Below is a commonly used sysctl.conf optimization configuration.

# Optimize TCP
net.ipv4.ip_forward = 0
net.ipv4.conf.default.rp_filter = 1
net.ipv4.conf.default.accept_source_route = 0
kernel.sysrq = 0
kernel.core_uses_pid = 1
net.ipv4.tcp_syncookies = 1
kernel.msgmnb = 65536
kernel.msgmax = 65536
kernel.shmmax = 68719476736
kernel.shmall = 4294967296
net.ipv4.tcp_max_tw_buckets = 6000
net.ipv4.tcp_sack = 1
net.ipv4.tcp_window_scaling = 1
net.ipv4.tcp_rmem = 4096 131072 1048576
net.ipv4.tcp_wmem = 4096 131072 1048576
net.core.wmem_default = 8388608
net.core.wmem_max = 16777216
net.core.rmem_default = 8388608
net.core.rmem_max = 16777216
net.core.netdev_max_backlog = 262144
net.core.somaxconn = 262144
net.ipv4.tcp_max_orphans = 3276800
net.ipv4.tcp_max_syn_backlog = 262144
net.ipv4.tcp_timestamps = 0
net.ipv4.tcp_synack_retries = 1
net.ipv4.tcp_syn_retries = 1
net.ipv4.tcp_tw_recycle = 1
net.ipv4.tcp_tw_reuse = 1
net.ipv4.tcp_mem = 94500000 915000000 927000000
net.ipv4.tcp_fin_timeout = 15
net.ipv4.tcp_keepalive_time = 30
net.ipv4.ip_local_port_range = 2048 65000
fs.file-max = 102400

This is the configuration I use in automated production deployments.
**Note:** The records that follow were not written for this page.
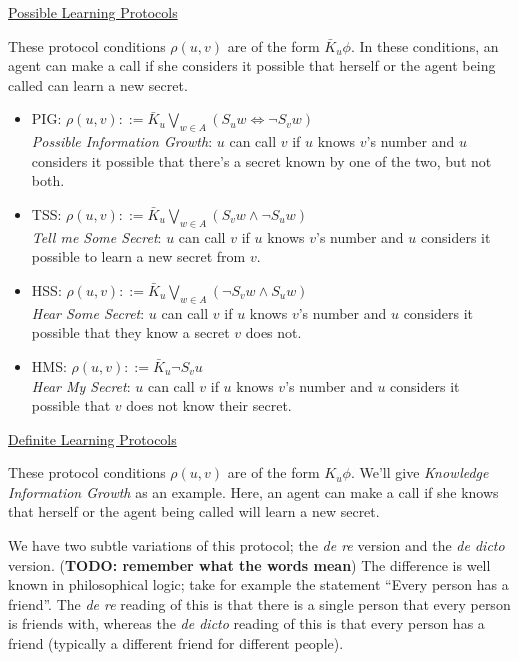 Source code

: \documentclass[12pt, a4paper]{article} %
\begin{document}
\hfill

\noindent \underline{Possible Learning Protocols}

These protocol conditions $\rho(u, v)$ are of the form $\bar K_u \phi$. In these conditions, an agent can make a call if she considers it possible that herself or the agent being called can learn a new secret.

\begin{itemize}
    \item \textsf{PIG}: $\rho(u, v) ::= \bar K_u \bigvee_{w \in A} \left(S_u w \iff \neg S_v w\right)$ \\ 
    \textit{Possible Information Growth}: $u$ can call $v$ if $u$ knows $v$'s number and $u$ considers it possible that there's a secret known by one of the two, but not both.
    \item \textsf{TSS}: $\rho(u, v) ::= \bar K_u \bigvee_{w \in A} \left(S_v w \land \neg S_u w\right)$ \\
    \textit{Tell me Some Secret}: $u$ can call $v$ if $u$ knows $v$'s number and $u$ considers it possible to learn a new secret from $v$.
    \item \textsf{HSS}: $\rho(u, v) ::= \bar K_u \bigvee_{w \in A} \left(\neg S_v w \land S_u w\right)$ \\
    \textit{Hear Some Secret}: $u$ can call $v$ if $u$ knows $v$'s number and $u$ considers it possible that they know a secret $v$ does not.
    \item \textsf{HMS}: $\rho(u, v) ::= \bar K_u \neg S_v u$ \\
    \textit{Hear My Secret}: $u$ can call $v$ if $u$ knows $v$'s number and $u$ considers it possible that $v$ does not know their secret.
\end{itemize}

\hfill 

\noindent \underline{Definite Learning Protocols}

These protocol conditions $\rho(u, v)$ are of the form $K_u \phi$. We'll give \textit{Knowledge Information Growth} as an example. Here, an agent can make a call if she knows that herself or the agent being called will learn a new secret. 

We have two subtle variations of this protocol; the \textit{de re} version and the \textit{de dicto} version. (\textbf{TODO: remember what the words mean}) The difference is well known in philosophical logic; take for example the statement ``Every person has a friend''. The \textit{de re} reading of this is that there is a single person that every person is friends with, whereas the \textit{de dicto} reading of this is that every person has a friend (typically a different friend for different people).
\end{document}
# Kernel sysctl configuration for Red Hat Linux
net.ipv4.ip_forward = 0
net.ipv4.conf.default.rp_filter = 1
net.ipv4.conf.default.accept_source_route = 0
kernel.core_uses_pid = 1
net.ipv4.tcp_syncookies = 1
net.bridge.bridge-nf-call-ip6tables = 0
net.bridge.bridge-nf-call-iptables = 0
net.bridge.bridge-nf-call-arptables = 0
kernel.msgmnb = 65536
kernel.msgmax = 65536
kernel.shmmax = 68719476736
kernel.shmall = 4294967296
net.ipv4.conf.all.send_redirects = 0
net.ipv4.conf.default.send_redirects = 0
net.ipv4.conf.all.secure_redirects = 0
net.ipv4.conf.default.secure_redirects = 0
net.ipv4.conf.all.accept_redirects = 0
net.ipv4.conf.default.accept_redirects = 0
net.netfilter.nf_conntrack_max = 1000000
kernel.unknown_nmi_panic = 0
kernel.sysrq = 0
fs.file-max = 1000000
vm.swappiness = 10
fs.inotify.max_user_watches = 10000000
net.core.wmem_max = 327679
net.core.rmem_max = 327679

After editing, run /sbin/sysctl -p to apply changes immediately.